- [TASK ITEM]
Retype exactly the lines from the one holding "abad &\rightarrow abd" through the final line of the data, both included.

(Data excerpts)
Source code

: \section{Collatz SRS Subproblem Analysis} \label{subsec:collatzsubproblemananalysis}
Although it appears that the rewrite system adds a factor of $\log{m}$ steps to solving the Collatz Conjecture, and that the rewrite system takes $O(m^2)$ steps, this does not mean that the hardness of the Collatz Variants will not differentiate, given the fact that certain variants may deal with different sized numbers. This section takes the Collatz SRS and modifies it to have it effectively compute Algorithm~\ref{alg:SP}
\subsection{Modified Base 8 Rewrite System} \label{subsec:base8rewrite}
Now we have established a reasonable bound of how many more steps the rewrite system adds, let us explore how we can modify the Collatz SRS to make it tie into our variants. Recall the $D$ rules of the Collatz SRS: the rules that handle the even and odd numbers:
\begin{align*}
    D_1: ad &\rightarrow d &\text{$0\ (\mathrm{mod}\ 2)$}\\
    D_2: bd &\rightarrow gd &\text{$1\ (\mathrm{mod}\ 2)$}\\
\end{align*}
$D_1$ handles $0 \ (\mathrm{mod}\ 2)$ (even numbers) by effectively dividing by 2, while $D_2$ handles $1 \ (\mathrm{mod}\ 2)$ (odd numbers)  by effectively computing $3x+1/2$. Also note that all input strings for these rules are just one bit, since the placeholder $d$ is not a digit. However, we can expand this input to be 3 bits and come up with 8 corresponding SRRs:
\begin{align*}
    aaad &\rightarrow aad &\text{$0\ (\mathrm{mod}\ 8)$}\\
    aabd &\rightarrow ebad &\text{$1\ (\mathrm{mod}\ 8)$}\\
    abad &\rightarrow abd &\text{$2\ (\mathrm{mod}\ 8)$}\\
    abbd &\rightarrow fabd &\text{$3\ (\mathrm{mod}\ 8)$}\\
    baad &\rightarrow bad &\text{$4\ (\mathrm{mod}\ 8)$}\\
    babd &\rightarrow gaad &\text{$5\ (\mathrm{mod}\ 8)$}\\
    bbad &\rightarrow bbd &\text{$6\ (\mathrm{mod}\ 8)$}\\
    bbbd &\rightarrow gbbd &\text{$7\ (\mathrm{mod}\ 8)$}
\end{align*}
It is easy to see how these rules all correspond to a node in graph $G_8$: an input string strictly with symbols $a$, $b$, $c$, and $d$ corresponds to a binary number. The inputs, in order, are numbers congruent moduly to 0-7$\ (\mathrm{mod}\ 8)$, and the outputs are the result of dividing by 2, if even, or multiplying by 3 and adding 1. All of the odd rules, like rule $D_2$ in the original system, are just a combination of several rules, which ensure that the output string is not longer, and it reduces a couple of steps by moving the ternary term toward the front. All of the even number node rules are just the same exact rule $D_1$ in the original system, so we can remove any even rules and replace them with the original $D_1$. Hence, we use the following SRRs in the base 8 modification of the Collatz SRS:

- [SOLVED EXERCISE]
    abad &\rightarrow abd &\text{$2\ (\mathrm{mod}\ 8)$}\\
    abbd &\rightarrow fabd &\text{$3\ (\mathrm{mod}\ 8)$}\\
    baad &\rightarrow bad &\text{$4\ (\mathrm{mod}\ 8)$}\\
    babd &\rightarrow gaad &\text{$5\ (\mathrm{mod}\ 8)$}\\
    bbad &\rightarrow bbd &\text{$6\ (\mathrm{mod}\ 8)$}\\
    bbbd &\rightarrow gbbd &\text{$7\ (\mathrm{mod}\ 8)$}
\end{align*}
It is easy to see how these rules all correspond to a node in graph $G_8$: an input string strictly with symbols $a$, $b$, $c$, and $d$ corresponds to a binary number. The inputs, in order, are numbers congruent moduly to 0-7$\ (\mathrm{mod}\ 8)$, and the outputs are the result of dividing by 2, if even, or multiplying by 3 and adding 1. All of the odd rules, like rule $D_2$ in the original system, are just a combination of several rules, which ensure that the output string is not longer, and it reduces a couple of steps by moving the ternary term toward the front. All of the even number node rules are just the same exact rule $D_1$ in the original system, so we can remove any even rules and replace them with the original $D_1$. Hence, we use the following SRRs in the base 8 modification of the Collatz SRS:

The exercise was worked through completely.